▶ Work instructions
Leave out the pictures and copy each record below exactly.

[Material for this task Boundary: Start]

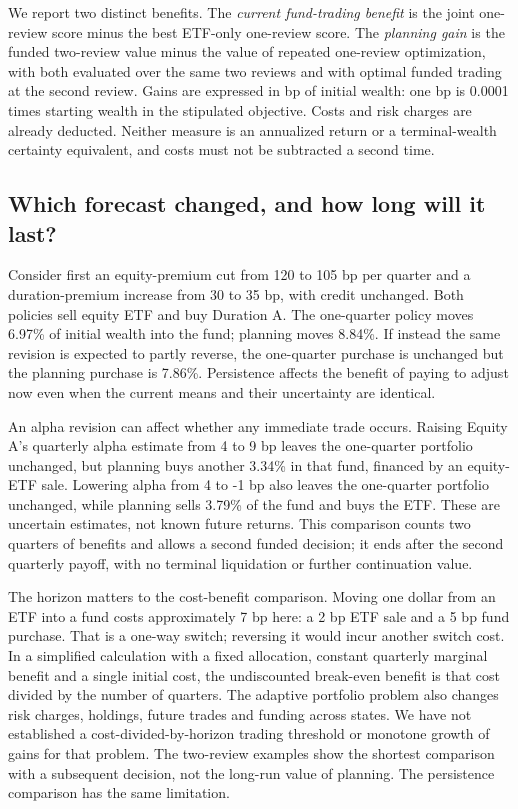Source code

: \documentclass[11pt]{article}
\begin{document}
We report two distinct benefits. The \emph{current fund-trading benefit} is the joint one-review score minus the best ETF-only one-review score. The \emph{planning gain} is the funded two-review value minus the value of repeated one-review optimization, with both evaluated over the same two reviews and with optimal funded trading at the second review. Gains are expressed in bp of initial wealth: one bp is 0.0001 times starting wealth in the stipulated objective. Costs and risk charges are already deducted. Neither measure is an annualized return or a terminal-wealth certainty equivalent, and costs must not be subtracted a second time.

\subsection{Which forecast changed, and how long will it last?}\label{sec:6.2}

Consider first an equity-premium cut from 120 to 105 bp per quarter and a duration-premium increase from 30 to 35 bp, with credit unchanged. Both policies sell equity ETF and buy Duration A. The one-quarter policy moves 6.97\% of initial wealth into the fund; planning moves 8.84\%. If instead the same revision is expected to partly reverse, the one-quarter purchase is unchanged but the planning purchase is 7.86\%. Persistence affects the benefit of paying to adjust now even when the current means and their uncertainty are identical.

An alpha revision can affect whether any immediate trade occurs. Raising Equity A's quarterly alpha estimate from 4 to 9 bp leaves the one-quarter portfolio unchanged, but planning buys another 3.34\% in that fund, financed by an equity-ETF sale. Lowering alpha from 4 to -1 bp also leaves the one-quarter portfolio unchanged, while planning sells 3.79\% of the fund and buys the ETF. These are uncertain estimates, not known future returns. This comparison counts two quarters of benefits and allows a second funded decision; it ends after the second quarterly payoff, with no terminal liquidation or further continuation value.

The horizon matters to the cost-benefit comparison. Moving one dollar from an ETF into a fund costs approximately 7 bp here: a 2 bp ETF sale and a 5 bp fund purchase. That is a one-way switch; reversing it would incur another switch cost. In a simplified calculation with a fixed allocation, constant quarterly marginal benefit and a single initial cost, the undiscounted break-even benefit is that cost divided by the number of quarters. The adaptive portfolio problem also changes risk charges, holdings, future trades and funding across states. We have not established a cost-divided-by-horizon trading threshold or monotone growth of gains for that problem. The two-review examples show the shortest comparison with a subsequent decision, not the long-run value of planning. The persistence comparison has the same limitation.
\end{document}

[Material for this task Boundary: End]

▶ Answer for the task
Source code

: \documentclass[11pt]{article}
\begin{document}
We report two distinct benefits. The \emph{current fund-trading benefit} is the joint one-review score minus the best ETF-only one-review score. The \emph{planning gain} is the funded two-review value minus the value of repeated one-review optimization, with both evaluated over the same two reviews and with optimal funded trading at the second review. Gains are expressed in bp of initial wealth: one bp is 0.0001 times starting wealth in the stipulated objective. Costs and risk charges are already deducted. Neither measure is an annualized return or a terminal-wealth certainty equivalent, and costs must not be subtracted a second time.

\subsection{Which forecast changed, and how long will it last?}\label{sec:6.2}

Consider first an equity-premium cut from 120 to 105 bp per quarter and a duration-premium increase from 30 to 35 bp, with credit unchanged. Both policies sell equity ETF and buy Duration A. The one-quarter policy moves 6.97\% of initial wealth into the fund; planning moves 8.84\%. If instead the same revision is expected to partly reverse, the one-quarter purchase is unchanged but the planning purchase is 7.86\%. Persistence affects the benefit of paying to adjust now even when the current means and their uncertainty are identical.

An alpha revision can affect whether any immediate trade occurs. Raising Equity A's quarterly alpha estimate from 4 to 9 bp leaves the one-quarter portfolio unchanged, but planning buys another 3.34\% in that fund, financed by an equity-ETF sale. Lowering alpha from 4 to -1 bp also leaves the one-quarter portfolio unchanged, while planning sells 3.79\% of the fund and buys the ETF. These are uncertain estimates, not known future returns. This comparison counts two quarters of benefits and allows a second funded decision; it ends after the second quarterly payoff, with no terminal liquidation or further continuation value.

The horizon matters to the cost-benefit comparison. Moving one dollar from an ETF into a fund costs approximately 7 bp here: a 2 bp ETF sale and a 5 bp fund purchase. That is a one-way switch; reversing it would incur another switch cost. In a simplified calculation with a fixed allocation, constant quarterly marginal benefit and a single initial cost, the undiscounted break-even benefit is that cost divided by the number of quarters. The adaptive portfolio problem also changes risk charges, holdings, future trades and funding across states. We have not established a cost-divided-by-horizon trading threshold or monotone growth of gains for that problem. The two-review examples show the shortest comparison with a subsequent decision, not the long-run value of planning. The persistence comparison has the same limitation.
\end{document}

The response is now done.